LAHORE Pakistan (Reuters) - At least 45 people were killed on Sunday when a suicide bomber blew himself up near the Pakistani-Indian border, police said, just after a daily ceremony when troops from both sides simultaneously lower the two nations’ flags.
The Pakistani Taliban claimed responsibility for the attack, saying it was a response to the Pakistani army’s actions against their positions in tribal areas straddling Pakistan’s border with Afghanistan.
The suicide bombing took place in a car park on the Pakistani side at least 500 meters from the border with India. No Indian troops were hurt in the attack.
“I was sitting in my office near the border when I heard the blast. I rushed to the scene and saw scattered bodies, injured men, women and children and smashed cars,” a Pakistani intelligence source told Reuters.
Pakistani police said they were investigating the attack and a doctor said up to 70 people had been wounded.
“The death toll increased to 45,” the provincial police chief in the Pakistani city of Lahore told Reuters.
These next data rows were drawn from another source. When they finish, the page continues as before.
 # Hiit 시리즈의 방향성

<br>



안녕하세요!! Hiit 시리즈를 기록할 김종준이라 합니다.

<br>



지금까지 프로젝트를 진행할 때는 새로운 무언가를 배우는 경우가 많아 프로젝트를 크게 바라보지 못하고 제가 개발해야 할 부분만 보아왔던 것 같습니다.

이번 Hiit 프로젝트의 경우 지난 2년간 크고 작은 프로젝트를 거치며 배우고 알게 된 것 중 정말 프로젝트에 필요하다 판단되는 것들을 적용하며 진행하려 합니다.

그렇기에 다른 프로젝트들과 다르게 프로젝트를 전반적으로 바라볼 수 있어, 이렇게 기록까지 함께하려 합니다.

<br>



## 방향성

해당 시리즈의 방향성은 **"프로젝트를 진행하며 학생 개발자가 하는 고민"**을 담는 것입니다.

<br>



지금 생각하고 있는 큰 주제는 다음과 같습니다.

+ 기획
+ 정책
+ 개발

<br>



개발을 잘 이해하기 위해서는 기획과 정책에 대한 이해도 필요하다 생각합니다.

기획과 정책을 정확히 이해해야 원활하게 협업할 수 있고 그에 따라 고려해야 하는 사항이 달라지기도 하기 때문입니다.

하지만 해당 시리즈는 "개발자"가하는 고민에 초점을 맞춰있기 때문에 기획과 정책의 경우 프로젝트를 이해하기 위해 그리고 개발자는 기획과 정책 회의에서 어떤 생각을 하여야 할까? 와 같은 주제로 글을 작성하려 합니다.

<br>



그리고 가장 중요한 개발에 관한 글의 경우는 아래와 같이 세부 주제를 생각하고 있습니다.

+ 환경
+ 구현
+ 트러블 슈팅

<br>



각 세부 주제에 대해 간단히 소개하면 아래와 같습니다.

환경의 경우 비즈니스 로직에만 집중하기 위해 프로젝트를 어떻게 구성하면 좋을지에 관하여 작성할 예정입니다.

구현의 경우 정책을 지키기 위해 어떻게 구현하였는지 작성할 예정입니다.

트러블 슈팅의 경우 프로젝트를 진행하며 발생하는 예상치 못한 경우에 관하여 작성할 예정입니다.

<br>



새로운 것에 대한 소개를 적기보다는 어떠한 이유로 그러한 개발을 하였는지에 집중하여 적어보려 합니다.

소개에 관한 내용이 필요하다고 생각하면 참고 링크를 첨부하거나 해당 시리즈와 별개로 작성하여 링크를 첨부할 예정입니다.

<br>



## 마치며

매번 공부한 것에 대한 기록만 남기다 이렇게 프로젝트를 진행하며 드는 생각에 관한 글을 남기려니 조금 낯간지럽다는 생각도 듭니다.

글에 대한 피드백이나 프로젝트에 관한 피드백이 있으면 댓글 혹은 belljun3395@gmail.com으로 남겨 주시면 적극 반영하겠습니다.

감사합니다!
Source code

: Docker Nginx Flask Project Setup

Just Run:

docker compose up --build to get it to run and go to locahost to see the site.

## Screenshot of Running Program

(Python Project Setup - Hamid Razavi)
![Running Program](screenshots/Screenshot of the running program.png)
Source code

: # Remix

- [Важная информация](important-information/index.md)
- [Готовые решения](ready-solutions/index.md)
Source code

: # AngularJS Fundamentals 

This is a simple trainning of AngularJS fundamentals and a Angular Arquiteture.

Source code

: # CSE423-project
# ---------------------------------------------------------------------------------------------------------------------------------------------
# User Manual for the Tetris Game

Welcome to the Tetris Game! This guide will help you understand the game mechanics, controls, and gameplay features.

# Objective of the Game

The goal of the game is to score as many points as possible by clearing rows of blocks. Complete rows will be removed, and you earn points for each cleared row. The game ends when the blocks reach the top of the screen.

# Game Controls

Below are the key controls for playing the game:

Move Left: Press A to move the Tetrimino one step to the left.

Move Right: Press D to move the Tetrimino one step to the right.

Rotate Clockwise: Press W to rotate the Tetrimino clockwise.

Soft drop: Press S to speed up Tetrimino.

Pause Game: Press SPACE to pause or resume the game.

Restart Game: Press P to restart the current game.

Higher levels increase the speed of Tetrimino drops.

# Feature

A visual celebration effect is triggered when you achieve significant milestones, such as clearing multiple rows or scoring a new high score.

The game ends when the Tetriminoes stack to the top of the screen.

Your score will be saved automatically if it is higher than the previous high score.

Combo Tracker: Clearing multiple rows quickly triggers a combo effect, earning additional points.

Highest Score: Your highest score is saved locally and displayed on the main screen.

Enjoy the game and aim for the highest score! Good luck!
Hundreds of people visit the Wagah border crossing near the Pakistani city of Lahore every day to witness the flags of both countries being lowered just before sunset.
India and Pakistan have fought three wars and remain locked in a bitter conflict over the region of Kashmir, which both sides claim.
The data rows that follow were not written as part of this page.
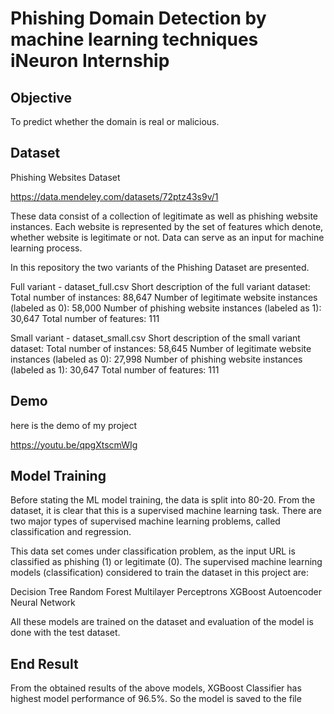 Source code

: 
# Phishing Domain Detection by machine learning techniques iNeuron Internship



## Objective 
To predict whether the domain is real or malicious.

## Dataset
Phishing Websites Dataset

https://data.mendeley.com/datasets/72ptz43s9v/1

These data consist of a collection of legitimate as well as phishing website instances. Each website is represented by the set of features which denote, whether website is legitimate or not. Data can serve as an input for machine learning process.

In this repository the two variants of the Phishing Dataset are presented.

Full variant - dataset_full.csv
Short description of the full variant dataset:
Total number of instances: 88,647
Number of legitimate website instances (labeled as 0): 58,000
Number of phishing website instances (labeled as 1): 30,647
Total number of features: 111

Small variant - dataset_small.csv
Short description of the small variant dataset:
Total number of instances: 58,645
Number of legitimate website instances (labeled as 0): 27,998
Number of phishing website instances (labeled as 1): 30,647
Total number of features: 111
## Demo
here is the demo of my project 



https://youtu.be/qpgXtscmWIg
## Model Training 
Before stating the ML model training, the data is split into 80-20. From the dataset, it is clear that this is a supervised machine learning task. There are two major types of supervised machine learning problems, called classification and regression.

This data set comes under classification problem, as the input URL is classified as phishing (1) or legitimate (0). The supervised machine learning models (classification) considered to train the dataset in this project are:

Decision Tree
Random Forest
Multilayer Perceptrons
XGBoost
Autoencoder Neural Network

All these models are trained on the dataset and evaluation of the model is done with the test dataset.
## End Result
From the obtained results of the above models, XGBoost Classifier has highest model performance of 96.5%. So the model is saved to the file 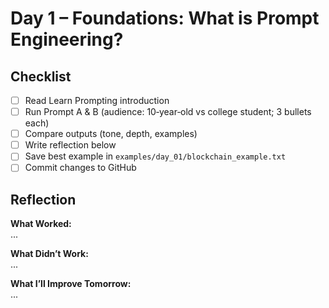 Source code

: # Day 1 – Foundations: What is Prompt Engineering?

## Checklist
- [ ] Read Learn Prompting introduction
- [ ] Run Prompt A & B (audience: 10‑year‑old vs college student; 3 bullets each)
- [ ] Compare outputs (tone, depth, examples)
- [ ] Write reflection below
- [ ] Save best example in `examples/day_01/blockchain_example.txt`
- [ ] Commit changes to GitHub

## Reflection
**What Worked:**  
...

**What Didn’t Work:**  
...

**What I’ll Improve Tomorrow:**  
...
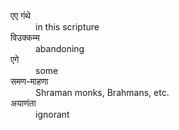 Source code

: <sutra-meaning>

</sutra-meaning>

<sutra-glossary>

<dl>

<dt>एए गंथे</dt>
<dd>in this scripture</dd>

<dt>विउक्कम्म</dt>
<dd>abandoning</dd>

<dt>एगे</dt>
<dd>some</dd>

<dt>समण-माहणा</dt>
<dd>Shraman monks, Brahmans, etc.</dd>

<dt>अयाणंता</dt>
<dd>ignorant</dd>

<!-- <dt>विउस्सित्ता</dt>
<dd></dd>

<dt>सत्ता</dt>
<dd></dd>

<dt>कामेहिं</dt>
<dd></dd>

<dt>माणवा</dt>
<dd></dd> -->

</dl>

</sutra-glossary>

<sutra-explanation>

</sutra-explanation>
India accuses Pakistan of sponsoring jihadist groups in the region and encouraging them to make inroads into Indian territory to stage attacks against Indian forces, a charge Pakistan denies.
But the Taliban claim of responsibility suggested the suicide bombing had nothing to do with India.
“We claim the Lahore suicide attack,” said a senior Pakistan Taliban commander, Gilamn Mehsud.
Ashok Kumar, inspector general of India’s Border Security Force guarding Wagah, said the blast had taken place at around 6:15pm local time.
“Our side is safe. We are alert, have increased our security, we are in constant touch with district officials and state police,” he said.
Any explosion on the India-Pakistan border is far more serious than a similar event on the Pakistan-Afghan border, another Indian security official said. He said there had not been any major attack in Pakistani Punjab in recent months.